I have the following dataframe:
using DataFrames
df = DataFrame(
group = ["A", "A", "A", "B", "B", "B"],
V1 = [1, missing, missing, 3, missing, missing],
V2 = [missing, missing, missing, 2, missing, missing],
V3 = [missing, missing, 4, missing, 1, missing],
Z1 = [3, missing, missing, 3, missing, missing],
Z2 = [3, 1, 5, 2, missing, 3],
Z3 = [missing, missing, 2, missing, missing, missing])
6×7 DataFrame
Row │ group V1 V2 V3 Z1 Z2 Z3
│ String Int64? Int64? Int64? Int64? Int64? Int64?
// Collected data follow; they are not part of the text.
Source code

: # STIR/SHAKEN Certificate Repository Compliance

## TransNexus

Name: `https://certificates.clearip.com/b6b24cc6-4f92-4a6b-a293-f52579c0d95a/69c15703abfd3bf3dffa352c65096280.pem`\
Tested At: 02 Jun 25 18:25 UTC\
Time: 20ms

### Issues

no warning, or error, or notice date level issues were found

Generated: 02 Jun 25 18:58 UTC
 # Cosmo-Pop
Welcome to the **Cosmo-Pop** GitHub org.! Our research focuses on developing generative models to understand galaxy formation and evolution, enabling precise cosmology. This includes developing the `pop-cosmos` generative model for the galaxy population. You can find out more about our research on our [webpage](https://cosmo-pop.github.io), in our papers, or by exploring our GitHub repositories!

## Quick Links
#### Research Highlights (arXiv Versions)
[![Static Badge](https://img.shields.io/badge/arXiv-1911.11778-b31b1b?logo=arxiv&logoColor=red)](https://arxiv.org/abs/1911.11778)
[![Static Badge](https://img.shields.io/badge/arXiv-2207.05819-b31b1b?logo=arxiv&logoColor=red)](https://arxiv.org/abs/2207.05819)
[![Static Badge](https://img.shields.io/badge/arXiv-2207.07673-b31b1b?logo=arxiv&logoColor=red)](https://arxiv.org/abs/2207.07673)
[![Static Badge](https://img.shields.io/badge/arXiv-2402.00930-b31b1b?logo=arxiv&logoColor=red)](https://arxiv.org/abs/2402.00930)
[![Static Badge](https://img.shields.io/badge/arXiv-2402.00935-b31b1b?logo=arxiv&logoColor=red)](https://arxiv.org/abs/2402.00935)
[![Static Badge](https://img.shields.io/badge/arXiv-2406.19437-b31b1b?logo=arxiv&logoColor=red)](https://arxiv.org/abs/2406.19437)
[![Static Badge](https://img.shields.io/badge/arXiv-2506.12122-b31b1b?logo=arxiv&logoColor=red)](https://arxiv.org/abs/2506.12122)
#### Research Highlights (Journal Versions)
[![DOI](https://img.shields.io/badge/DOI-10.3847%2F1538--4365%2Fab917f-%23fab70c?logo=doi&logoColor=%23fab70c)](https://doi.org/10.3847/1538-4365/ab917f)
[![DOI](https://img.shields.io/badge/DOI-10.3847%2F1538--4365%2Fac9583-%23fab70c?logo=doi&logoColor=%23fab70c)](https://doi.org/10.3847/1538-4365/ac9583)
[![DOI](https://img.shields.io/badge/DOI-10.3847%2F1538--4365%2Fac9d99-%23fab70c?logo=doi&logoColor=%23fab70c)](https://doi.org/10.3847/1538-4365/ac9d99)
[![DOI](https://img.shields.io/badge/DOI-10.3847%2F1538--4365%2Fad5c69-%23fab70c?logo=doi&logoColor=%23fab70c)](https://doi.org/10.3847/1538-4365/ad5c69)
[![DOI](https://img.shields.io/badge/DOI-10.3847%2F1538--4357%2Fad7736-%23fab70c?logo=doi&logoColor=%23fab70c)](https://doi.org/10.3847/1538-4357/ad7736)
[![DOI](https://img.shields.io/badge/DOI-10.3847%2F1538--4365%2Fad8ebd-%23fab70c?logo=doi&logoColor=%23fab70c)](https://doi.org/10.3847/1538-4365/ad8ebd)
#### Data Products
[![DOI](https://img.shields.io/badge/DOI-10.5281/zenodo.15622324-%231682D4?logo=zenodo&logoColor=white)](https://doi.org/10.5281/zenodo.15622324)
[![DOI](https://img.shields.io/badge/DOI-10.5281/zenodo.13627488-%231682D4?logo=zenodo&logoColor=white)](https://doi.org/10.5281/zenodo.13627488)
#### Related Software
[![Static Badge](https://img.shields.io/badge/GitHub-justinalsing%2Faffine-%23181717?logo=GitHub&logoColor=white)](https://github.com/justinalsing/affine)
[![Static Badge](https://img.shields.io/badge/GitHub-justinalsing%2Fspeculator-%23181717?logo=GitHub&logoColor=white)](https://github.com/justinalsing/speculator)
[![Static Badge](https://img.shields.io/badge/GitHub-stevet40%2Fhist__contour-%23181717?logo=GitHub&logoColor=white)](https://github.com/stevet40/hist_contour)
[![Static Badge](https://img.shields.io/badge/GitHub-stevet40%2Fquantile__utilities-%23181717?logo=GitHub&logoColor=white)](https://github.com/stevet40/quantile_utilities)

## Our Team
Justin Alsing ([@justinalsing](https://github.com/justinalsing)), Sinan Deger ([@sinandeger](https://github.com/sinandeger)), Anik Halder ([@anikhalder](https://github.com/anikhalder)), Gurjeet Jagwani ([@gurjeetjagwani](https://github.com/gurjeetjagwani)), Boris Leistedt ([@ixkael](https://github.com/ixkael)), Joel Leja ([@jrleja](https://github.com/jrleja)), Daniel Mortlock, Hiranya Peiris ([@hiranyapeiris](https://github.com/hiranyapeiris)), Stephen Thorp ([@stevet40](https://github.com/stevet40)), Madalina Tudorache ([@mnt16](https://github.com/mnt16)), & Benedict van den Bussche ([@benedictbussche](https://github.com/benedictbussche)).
─────┼──────────────────────────────────────────────────────────────
1 │ A 1 missing missing 3 3 missing
2 │ A missing missing missing missing 1 missing
3 │ A missing missing 4 missing 5 2
4 │ B 3 2 missing 3 2 missing
5 │ B missing missing 1 missing missing missing
6 │ B missing missing missing missing 3 missing
I would like to remove the rows with all values missing, but only where the columns start with "V" in their column names. This means that row 2 and 6 should be removed because they have all values missing across the columns that start with "V". The desired output should look like this:
4×7 DataFrame
Row │ group V1 V2 V3 Z1 Z2 Z3
│ String Int64? Int64? Int64? Int64? Int64? Int64?
─────┼──────────────────────────────────────────────────────────────
1 │ A 1 missing missing 3 3 missing
2 │ A missing missing 4 missing 5 2
3 │ B 3 2 missing 3 2 missing
4 │ B missing missing 1 missing missing missing
So I was wondering if anyone knows how to remove rows where all values are missing across columns that start with certain column name in a dataframe Julia
?
CodePudding user response:
You can use the deleteat!
function to drop the rows of the given data frame with the given indexes:
deleteat!(df, all.(ismissing, eachrow(df[!, r"V"])))
# 4×7 DataFrame
# Row │ group V1 V2 V3 Z1 Z2 Z3
# │ String Int64? Int64? Int64? Int64? Int64? Int64?
# ─────┼──────────────────────────────────────────────────────────────
# 1 │ A 1 missing missing 3 3 missing
# 2 │ A missing missing 4 missing 5 2
# 3 │ B 3 2 missing 3 2 missing
# 4 │ B missing missing 1 missing missing missing
Another way is following this approach (slicing by a mask):
mask = map(x->!all(ismissing, x), eachrow(df[!, r"V.*"]))
df[mask, :]
# 4×7 DataFrame
# Row │ group V1 V2 V3 Z1 Z2 Z3
# │ String Int64? Int64? Int64? Int64? Int64? Int64?
# ─────┼──────────────────────────────────────────────────────────────
# 1 │ A 1 missing missing 3 3 missing
# 2 │ A missing missing 4 missing 5 2
# 3 │ B 3 2 missing 3 2 missing
# 4 │ B missing missing 1 missing missing missing
# Or
mask = broadcast(~, all.(ismissing, eachrow(df[!, r"V"])))
df[mask, :]
# Or
df[Not(all.(ismissing, eachrow(df[!, r"V"]))), :]
The r"V.*"
is a RegEx that is allowed for indexing by DataFrames.jl. Its interpretation:
V
: Starts with the V letter..
: Any char can appear..*
: Any char(s) indefinitely can appear.
The pattern could be r"^V"
which catches any sequence of chars that starts with the V
letter, or even an r"V"
could be enough.
Following this approach, another way is to create a mask DataFrame:
maskdf = select(df, AsTable(r"V") => ByRow(x-> !all(ismissing, x)) => :mask)
# 6×1 DataFrame
# Row │ mask
# │ Bool
# ─────┼───────
# 1 │ true
# 2 │ false
# 3 │ true
# 4 │ true
# 5 │ true
# 6 │ false
df[maskdf.mask, :]
# returns the desired result.